Shell depressed, very thin, smooth, transparent, extremely shining, very finely curvately striated, with a few faint spiral lines, bright golden yellow with occasionally a greenish tinge; spire very slightly prominent, apex central, suture impressed, narrowly margined; whorls 3, slightly convex, last rather depressed, rounded at the periphery, and rather convex beneath on outer half; aperture (mollusc) diagonal, lunately ovate; peristome simple, right margin slightly dilated above and in front, left rather straightly continuous with the columella, which is strongly arcuate above, the left margin and base membranous and flattened.

Diameter, greatest 0.55; least 0.38; height 0.17; aperture 0.35 long; 0.27 broad, of an inch.

Habitat.
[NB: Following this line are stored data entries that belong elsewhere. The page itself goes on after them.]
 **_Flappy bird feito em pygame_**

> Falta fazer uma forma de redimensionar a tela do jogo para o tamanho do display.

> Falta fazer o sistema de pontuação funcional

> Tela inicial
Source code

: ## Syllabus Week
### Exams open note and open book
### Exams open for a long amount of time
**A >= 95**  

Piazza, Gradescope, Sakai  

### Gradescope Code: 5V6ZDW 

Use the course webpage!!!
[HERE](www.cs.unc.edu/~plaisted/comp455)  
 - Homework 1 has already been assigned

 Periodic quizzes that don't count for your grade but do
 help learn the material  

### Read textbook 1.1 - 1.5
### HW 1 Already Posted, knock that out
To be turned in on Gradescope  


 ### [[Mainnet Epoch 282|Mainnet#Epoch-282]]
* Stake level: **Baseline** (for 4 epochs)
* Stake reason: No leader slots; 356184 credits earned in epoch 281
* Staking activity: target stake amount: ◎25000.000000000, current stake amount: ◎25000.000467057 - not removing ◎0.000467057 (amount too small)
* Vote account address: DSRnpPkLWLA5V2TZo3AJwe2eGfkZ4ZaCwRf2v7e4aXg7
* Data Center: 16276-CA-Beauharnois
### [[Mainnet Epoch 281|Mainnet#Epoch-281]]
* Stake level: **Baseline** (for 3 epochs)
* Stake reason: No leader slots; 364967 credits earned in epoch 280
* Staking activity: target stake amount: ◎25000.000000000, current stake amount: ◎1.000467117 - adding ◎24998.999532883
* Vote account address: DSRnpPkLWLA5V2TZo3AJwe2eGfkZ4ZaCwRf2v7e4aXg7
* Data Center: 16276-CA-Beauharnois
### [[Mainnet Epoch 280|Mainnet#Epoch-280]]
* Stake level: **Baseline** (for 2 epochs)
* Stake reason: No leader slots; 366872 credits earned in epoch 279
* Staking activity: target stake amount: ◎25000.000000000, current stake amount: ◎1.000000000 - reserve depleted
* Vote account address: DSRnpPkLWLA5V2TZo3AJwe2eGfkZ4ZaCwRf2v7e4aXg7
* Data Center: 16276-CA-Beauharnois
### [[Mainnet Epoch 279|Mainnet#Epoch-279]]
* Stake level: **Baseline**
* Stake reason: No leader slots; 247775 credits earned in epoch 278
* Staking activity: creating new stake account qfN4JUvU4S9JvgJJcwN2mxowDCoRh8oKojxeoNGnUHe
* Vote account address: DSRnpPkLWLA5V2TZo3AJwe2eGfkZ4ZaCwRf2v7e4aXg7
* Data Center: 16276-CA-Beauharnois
Kiama, N. S. W. − Masters.

A delicate bright golden-yellow hyaline shell, allied to V. Strangei, but easily distinguished by being much more depressed, and having half of the base membranous. The animal of this shell is whitish, and not grey as in V. Strangei.

| Drawing of apical view | Drawing of umbilical view |

==Ecology==
This semislug lives in closed Eucalyptus forests. It is primarily an arboreal species, but it can also be found in leaf litter.